Do this while I wait, 2023

curated by Denise Markonish

Mattress Factory Museum

Materials: wood, paint, smokebush stems, assorted houseplant roots, carrots, dryer lint, matchsticks, rubber, cement, stone, beads, broom, wire, dustpan, carpet, ink, paper, light socket, plain words paperback, instant vocabulary paperback, parrots and related birds paperback, ceramic spaghetti, glue, verbs, plastic shopping bags, pillowcase, bucket, hardware

Images by Tom Little

Text by Denise Markonish

“Things are needy. They take up space. They want attention, and they will drive you mad if you let them.” Ruth Ozeki, The Book of Form and Emptiness, 2022

Lydia Rosenberg is acutely aware of the secret language of objects; of their neediness, and of our own co-dependencies. She understands the life of objects, often rescuing things that would normally find their way to the recycling bin. Like a bowerbird, she amasses and assembles and gives voice to sticks, used books, broom handles, and the very dust they once swept up or created. In 2019, Rosenberg began writing an ongoing novel-as-sculpture. Blurring the boundaries between real life and fiction; writing and object making. Rosenberg writes about the making of objects (which she then makes) and making objects (which she then writes about). This is evident in works such as The Complete Subject and So Vividly Rendered, both of which focus on the character Joanne who obsessively visited over 3,000 paintings of lemons in seven years. No images, only written descriptions exist. Rosenberg crowd sourced the descriptions and then made over 300 lemons, which are exhibited with the descriptions. Later in 2019, Rosenberg wrote the next chapter of her book in the form of the installation and performance Spaghetti Restaurant, where participants were simply eating spaghetti together, and the event itself was incorporated into the narrative.

For Do this while I wait, Rosenberg concentrates on the character of Annette, an artist with a day job who can only spend eight hours a week in her studio due to her work schedule (a case of fact bleeding into fiction as Rosenberg, like all of us, aims to find balance amidst life's obligations). Annette spends as much time making objects as she does listening to guided meditation audio files on her phone. These meditations create a narrative in which domestic cleaning objects are the key to decluttering her mental landscape. In the novel, Rosenberg writes: “In her meditations household cleaning equipment took on supernatural powers for energetic maintenance. How depressing she found her imagination for transcendent object conjuring; an unending accumulation of brooms, sponges, drain catchers and exhaust pipes filled up her pathway to spiritual oneness.”

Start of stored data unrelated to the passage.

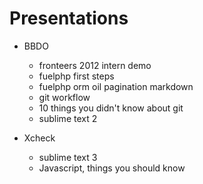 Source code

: Presentations
=============

  * BBDO
    * fronteers 2012 intern demo
    * fuelphp first steps
    * fuelphp orm oil pagination markdown
    * git workflow
    * 10 things you didn't know about git
    * sublime text 2

  * Xcheck
    * sublime text 3
    * Javascript, things you should know
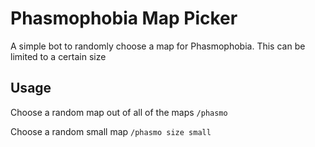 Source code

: # Phasmophobia Map Picker

A simple bot to randomly choose a map for Phasmophobia. This can be limited to a certain size

## Usage

Choose a random map out of all of the maps
`/phasmo`

Choose a random small map
`/phasmo size small` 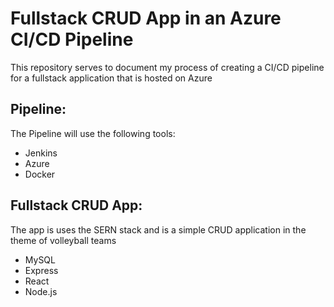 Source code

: # Fullstack CRUD App in an Azure CI/CD Pipeline

This repository serves to document my process of creating a CI/CD pipeline for a fullstack application that is hosted on Azure

## Pipeline:
The Pipeline will use the following tools:
- Jenkins
- Azure
- Docker

## Fullstack CRUD App:
The app is uses the SERN stack and is a simple CRUD application in the theme of volleyball teams
- MySQL
- Express
- React
- Node.js

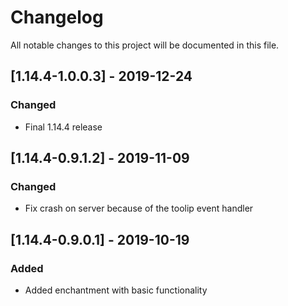 # Changelog
All notable changes to this project will be documented in this file.

## [1.14.4-1.0.0.3] - 2019-12-24
### Changed
 - Final 1.14.4 release

## [1.14.4-0.9.1.2] - 2019-11-09
### Changed
 - Fix crash on server because of the toolip event handler

## [1.14.4-0.9.0.1] - 2019-10-19
### Added
 - Added enchantment with basic functionality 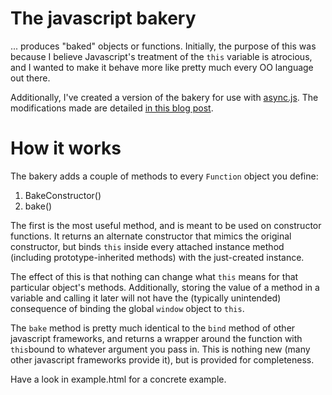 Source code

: # The javascript bakery

... produces "baked" objects or functions. Initially, the purpose of this was because I believe Javascript's treatment of the `this` variable is atrocious, and I wanted to make it behave more like pretty much every OO language out there.

Additionally, I've created a version of the bakery for use with [async.js](http://github.com/eligrey/async.js/tree/). The modifications made are detailed [in this blog post](http://gfxmonk.net/2010/01/12/making-sense-of-async-js.html).


# How it works

The bakery adds a couple of methods to every `Function` object you define:

1. BakeConstructor()
2. bake()

The first is the most useful method, and is meant to be used on constructor functions. It returns an alternate constructor that mimics the original constructor, but binds `this` inside every attached instance method (including prototype-inherited methods) with the just-created instance.

The effect of this is that nothing can change what `this` means for that particular object's methods. Additionally, storing the value of a method in a variable and calling it later will not have the (typically unintended) consequence of binding the global `window` object to `this`.

The `bake` method is pretty much identical to the `bind` method of other javascript frameworks, and returns a wrapper around the function with `this`bound to whatever argument you pass in. This is nothing new (many other javascript frameworks provide it), but is provided for completeness.

Have a look in example.html for a concrete example.
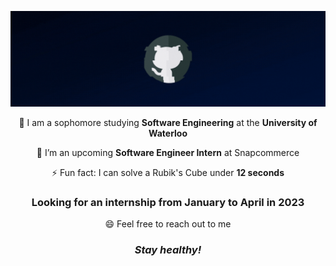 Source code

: ![Profile](https://github.com/ryandeng32/ryandeng32/blob/master/assets/profile_gif.gif)

<p align="center">📝 I am a sophomore studying <strong>Software Engineering</strong> at the <strong>University of Waterloo</strong></p>

<p align="center">🔭 I’m an upcoming <strong>Software Engineer Intern</strong> at Snapcommerce</p>
<p align="center">⚡ Fun fact: I can solve a Rubik's Cube under <strong>12 seconds</strong></p>
<h3 align="center">Looking for an internship from January to April in 2023</h3>
<p align="center">😄 Feel free to reach out to me </p>

<h3 align="center"><i>Stay healthy!</i></h3>


  

  

<!--
**ryandeng32/ryandeng32** is a ✨ _special_ ✨ repository because its `README.md` (this file) appears on your GitHub profile.

Here are some ideas to get you started:

- 🔭 I’m currently working on ...
- 🌱 I’m currently learning ...
- 👯 I’m looking to collaborate on ...
- 🤔 I’m looking for help with ...
- 💬 Ask me about ...
- 📫 How to reach me: ...
- 😄 Pronouns: ...
- ⚡ Fun fact: ...
-->

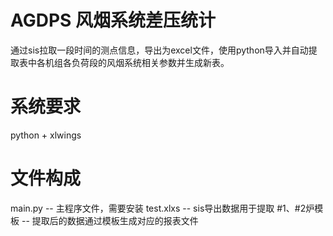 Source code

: # AGDPS 风烟系统差压统计
通过sis拉取一段时间的测点信息，导出为excel文件，使用python导入并自动提取表中各机组各负荷段的风烟系统相关参数并生成新表。

# 系统要求
python + xlwings

# 文件构成
main.py -- 主程序文件，需要安装
test.xlxs -- sis导出数据用于提取
#1、#2炉模板 -- 提取后的数据通过模板生成对应的报表文件
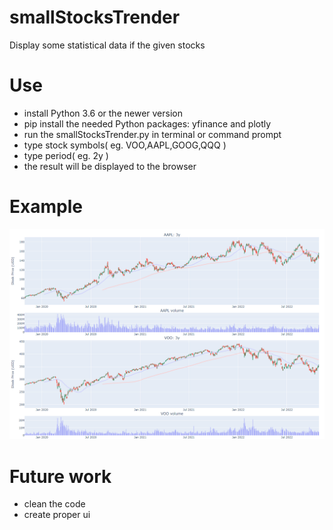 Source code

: # smallStocksTrender
Display some statistical data if the given stocks

# Use
- install Python 3.6 or the newer version
- pip install the needed Python packages: yfinance and plotly
- run the smallStocksTrender.py in terminal or command prompt
- type stock symbols( eg. VOO,AAPL,GOOG,QQQ )
- type period( eg. 2y )
- the result will be displayed to the browser

# Example
![alt text](https://github.com/tzungda/smallStocksTrender/blob/main/images/example01.png)

# Future work
- clean the code
- create proper ui
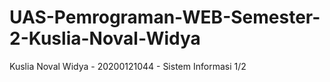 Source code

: # UAS-Pemrograman-WEB-Semester-2-Kuslia-Noval-Widya
Kuslia Noval Widya - 20200121044 - Sistem Informasi 1/2
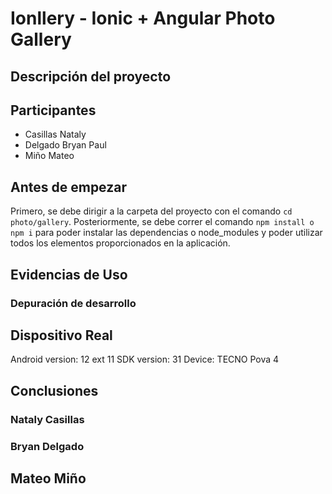 # Ionllery - Ionic + Angular Photo Gallery

## Descripción del proyecto

## Participantes
- Casillas Nataly
- Delgado Bryan Paul
- Miño Mateo

## Antes de empezar
Primero, se debe dirigir a la carpeta del proyecto con el comando <code>cd photo/gallery</code>.
Posteriormente, se debe correr el comando <code>npm install o npm i</code> para poder instalar las dependencias o node_modules y poder utilizar todos los elementos proporcionados en la aplicación. 

## Evidencias de Uso
### Depuración de desarrollo

## Dispositivo Real
Android version: 12 ext 11
SDK version: 31
Device: TECNO Pova 4 

## Conclusiones
### Nataly Casillas

### Bryan Delgado

## Mateo Miño
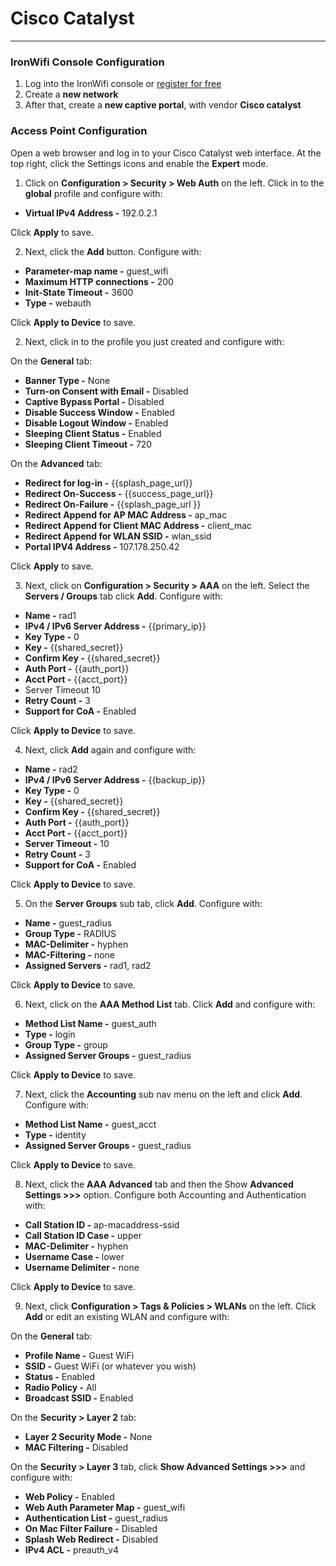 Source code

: # **Cisco Catalyst**

---

### IronWifi Console Configuration

1. Log into the IronWifi console or [register for free](https://console.ironwifi.com/register)
2. Create a **new network**
3. After that, create a **new captive portal**, with vendor **Cisco catalyst**

### Access Point Configuration

Open a web browser and log in to your Cisco Catalyst web interface. At the top right, click the Settings icons and enable the **Expert** mode.

1. Click on **Configuration > Security > Web Auth** on the left. Click in to the **global** profile and configure with:

- **Virtual IPv4 Address -** 192.0.2.1

Click **Apply** to save.

2. Next, click the **Add** button. Configure with:

- **Parameter-map name -**	guest_wifi
- **Maximum HTTP connections -**	200
- **Init-State Timeout -**	3600
- **Type -**	webauth

Click **Apply to Device** to save. 

2. Next, click in to the profile you just created and configure with:

On the **General** tab:

- **Banner Type -**	None
- **Turn-on Consent with Email -**	Disabled
- **Captive Bypass Portal -**	Disabled
- **Disable Success Window -**	Enabled
- **Disable Logout Window -**	Enabled
- **Sleeping Client Status -**	Enabled
- **Sleeping Client Timeout -**	720

On the **Advanced** tab:

- **Redirect for log-in -**	{{splash_page_url}}
- **Redirect On-Success -**	{{success_page_url}}
- **Redirect On-Failure -**	{{splash_page_url }}
- **Redirect Append for AP MAC Address -**	ap_mac
- **Redirect Append for Client MAC Address -**	client_mac
- **Redirect Append for WLAN SSID -**	wlan_ssid
- **Portal IPV4 Address -**	107.178.250.42

Click **Apply** to save. 

3. Next, click on **Configuration > Security > AAA** on the left. Select the **Servers / Groups** tab click **Add**. Configure with:

- **Name -**	rad1
- **IPv4 / IPv6 Server Address -** {{primary_ip}}
- **Key Type -**	0
- **Key -** {{shared_secret}}
- **Confirm Key -**	{{shared_secret}}
- **Auth Port -**	{{auth_port}}
- **Acct Port -**	{{acct_port}}
- Server Timeout	10
- **Retry Count -**	3
- **Support for CoA -**	Enabled

Click **Apply to Device** to save.

4. Next, click **Add** again and configure with:

- **Name -**	rad2
- **IPv4 / IPv6 Server Address -** {{backup_ip}}
- **Key Type -**	0
- **Key -**	{{shared_secret}}
- **Confirm Key -**	{{shared_secret}}
- **Auth Port -**	{{auth_port}}
- **Acct Port -**	{{acct_port}}
- **Server Timeout -**	10
- **Retry Count -**	3
- **Support for CoA -**	Enabled

Click **Apply to Device** to save. 

5. On the **Server Groups** sub tab, click **Add**. Configure with:

- **Name -**	guest_radius
- **Group Type -**	RADIUS
- **MAC-Delimiter -**	hyphen
- **MAC-Filtering -**	none
- **Assigned Servers -**	rad1, rad2

Click **Apply to Device** to save. 

6. Next, click on the **AAA Method List** tab. Click **Add** and configure with:

- **Method List Name -**	guest_auth
- **Type -**	login
- **Group Type -**	group
- **Assigned Server Groups -**	guest_radius

Click **Apply to Device** to save.

7. Next, click the **Accounting** sub nav menu on the left and click **Add**. Configure with:

- **Method List Name -**	guest_acct
- **Type -**	identity
- **Assigned Server Groups -**	guest_radius

Click **Apply to Device** to save. 

8. Next, click the **AAA Advanced** tab and then the Show **Advanced Settings >>>** option. Configure both Accounting and Authentication with:

- **Call Station ID -**	ap-macaddress-ssid
- **Call Station ID Case -**	upper
- **MAC-Delimiter -**	hyphen
- **Username Case -**	lower
- **Username Delimiter -**	none

Click **Apply to Device** to save. 

9. Next, click **Configuration > Tags & Policies > WLANs** on the left. Click **Add** or edit an existing WLAN and configure with:

On the **General** tab:

- **Profile Name -**	Guest WiFi
- **SSID -**	Guest WiFi (or whatever you wish)
- **Status -**	Enabled
- **Radio Policy -**	All
- **Broadcast SSID -**	Enabled

On the **Security > Layer 2** tab:

- **Layer 2 Security Mode -**	None
- **MAC Filtering -**	Disabled

On the **Security > Layer 3** tab, click **Show Advanced Settings >>>** and configure with:

- **Web Policy -**	Enabled
- **Web Auth Parameter Map -**	guest_wifi
- **Authentication List -**	guest_radius
- **On Mac Filter Failure -**	Disabled
- **Splash Web Redirect -**	Disabled
- **IPv4 ACL -**	preauth_v4

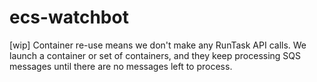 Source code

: # ecs-watchbot

[wip] Container re-use means we don't make any RunTask API calls. We launch a container or set of containers, and they keep processing SQS messages until there are no messages left to process.
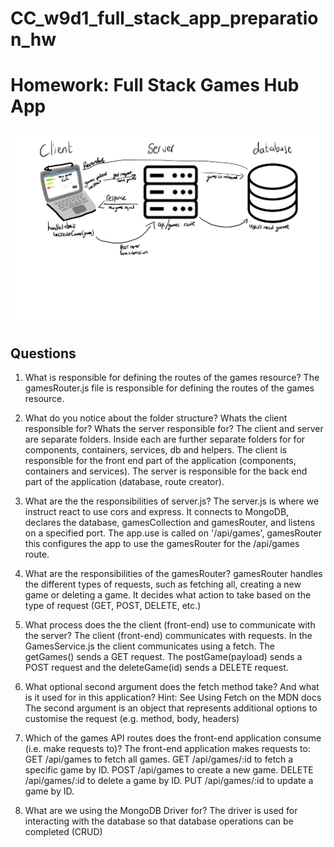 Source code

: # CC_w9d1_full_stack_app_preparation_hw

# Homework: Full Stack Games Hub App



<img src="/dataflow_diagram.jpg">

## Questions

1. What is responsible for defining the routes of the games resource?
The gamesRouter.js file is responsible for defining the routes of the games resource.

2. What do you notice about the folder structure? Whats the client responsible for? Whats the server responsible for?
The client and server are separate folders. Inside each are further separate folders for for components, containers, services, db and helpers. The client is responsible for the front end part of the application (components, containers and services). The server is responsible for the back end part of the application (database, route creator).

3. What are the the responsibilities of server.js?
The server.js is where we instruct react to use cors and express. It connects to MongoDB, declares the database, gamesCollection and gamesRouter, and listens on a specified port. The app.use is called on '/api/games', gamesRouter this configures the app to use the gamesRouter for the /api/games route.

4. What are the responsibilities of the gamesRouter?
gamesRouter handles the different types of requests, such as fetching all, creating a new game or deleting a game. It decides what action to take based on the type of request (GET, POST, DELETE, etc.)

5. What process does the the client (front-end) use to communicate with the server?
The client (front-end) communicates with requests. In the GamesService.js the client communicates using a fetch. The getGames() sends a GET request. The postGame(payload) sends a POST request and the deleteGame(id) sends a DELETE request.

6. What optional second argument does the fetch method take? And what is it used for in this application? Hint: See Using Fetch on the MDN docs
The second argument is an object that represents additional options to customise the request (e.g. method, body, headers)

7. Which of the games API routes does the front-end application consume (i.e. make requests to)?
The front-end application makes requests to:
GET /api/games to fetch all games.
GET /api/games/:id to fetch a specific game by ID.
POST /api/games to create a new game.
DELETE /api/games/:id to delete a game by ID.
PUT /api/games/:id to update a game by ID.

8. What are we using the MongoDB Driver for?
The driver is used for interacting with the database so that database operations can be completed (CRUD) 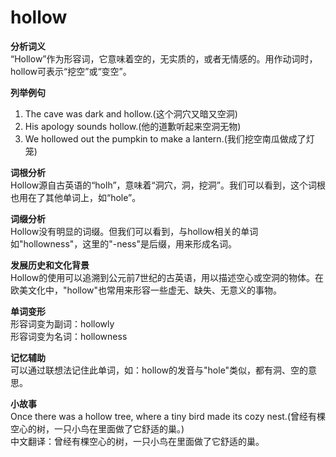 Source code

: # hollow

**分析词义**  
“Hollow”作为形容词，它意味着空的，无实质的，或者无情感的。用作动词时，hollow可表示“挖空”或“变空”。

  

**列举例句**

  

1.  The cave was dark and hollow.(这个洞穴又暗又空洞)
2.  His apology sounds hollow.(他的道歉听起来空洞无物)
3.  We hollowed out the pumpkin to make a lantern.(我们挖空南瓜做成了灯笼)

  

**词根分析**  
Hollow源自古英语的“holh”，意味着“洞穴，洞，挖洞”。我们可以看到，这个词根也用在了其他单词上，如“hole”。

  

**词缀分析**  
Hollow没有明显的词缀。但我们可以看到，与hollow相关的单词如"hollowness"，这里的"-ness"是后缀，用来形成名词。

  

**发展历史和文化背景**  
Hollow的使用可以追溯到公元前7世纪的古英语，用以描述空心或空洞的物体。在欧美文化中，"hollow"也常用来形容一些虚无、缺失、无意义的事物。

  

**单词变形**  
形容词变为副词：hollowly  
形容词变为名词：hollowness

  

**记忆辅助**  
可以通过联想法记住此单词，如：hollow的发音与"hole"类似，都有洞、空的意思。

  

**小故事**  
Once there was a hollow tree, where a tiny bird made its cozy nest.(曾经有棵空心的树，一只小鸟在里面做了它舒适的巢。)  
中文翻译：曾经有棵空心的树，一只小鸟在里面做了它舒适的巢。
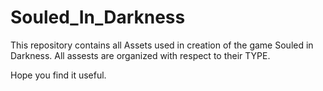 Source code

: # Souled_In_Darkness
This repository contains all Assets used in creation of the game Souled in Darkness.
All assests are organized with respect to their TYPE.

Hope you find it useful.
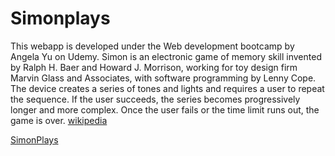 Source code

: # Simonplays
This webapp is developed under the Web development bootcamp by Angela Yu on Udemy.
Simon is an electronic game of memory skill invented by Ralph H. Baer and Howard J. Morrison, working for toy design firm Marvin Glass and Associates, with software programming by Lenny Cope. The device creates a series of tones and lights and requires a user to repeat the sequence. If the user succeeds, the series becomes progressively longer and more complex. Once the user fails or the time limit runs out, the game is over. 
[wikipedia](https://en.wikipedia.org/wiki/Simon_(game))

[SimonPlays](https://msid01.github.io/Simonplays/)
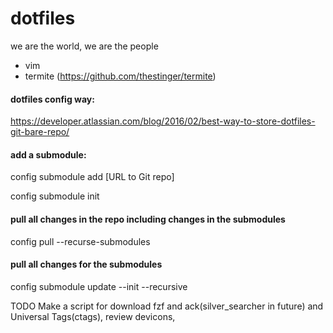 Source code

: # dotfiles

we are the world, we are the people

- vim
- termite (https://github.com/thestinger/termite)


#### dotfiles config way:

https://developer.atlassian.com/blog/2016/02/best-way-to-store-dotfiles-git-bare-repo/

#### add a submodule:
config submodule add [URL to Git repo]

config submodule init

#### pull all changes in the repo including changes in the submodules
config pull --recurse-submodules

#### pull all changes for the submodules
config submodule update --init --recursive


TODO
Make a script for download fzf and ack(silver_searcher in future) and Universal Tags(ctags), review devicons, 
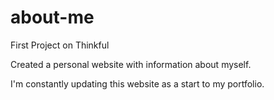 # about-me
First Project on Thinkful

Created a personal website with information about myself.

I'm constantly updating this website as a start to my portfolio.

For the Mattress Factory, Rosenberg exhibits the objects that Annette has been making – some she has written about and others are made on behalf of the character and remain as yet unwritten. And what are these objects exactly? They are hybrids, much like Annette: shredded books or cast crow’s feet become broom bristles, a lamp becomes formless, a pillowcase becomes a bucket, and ceramic spaghetti turns into a mop. These transmutations get at the heart of how we tend to care for objects rather than ourselves or other humans and how this is further complicated when the imaginary becomes material and vice versa. Rosenberg, us visitors, and the objects alike, all become form and emptiness, like a 21st century Miss Havisham, of who Charles Dickens wrote: “But, I saw that everything within my view which ought to be white, had been white long ago, and had lost its luster, and was faded and yellow.” In Rosenberg’s work the world doesn’t yellow (lemons aside) but it frays at the edges while tenuously keeping its grasp on the material reality within a world of words.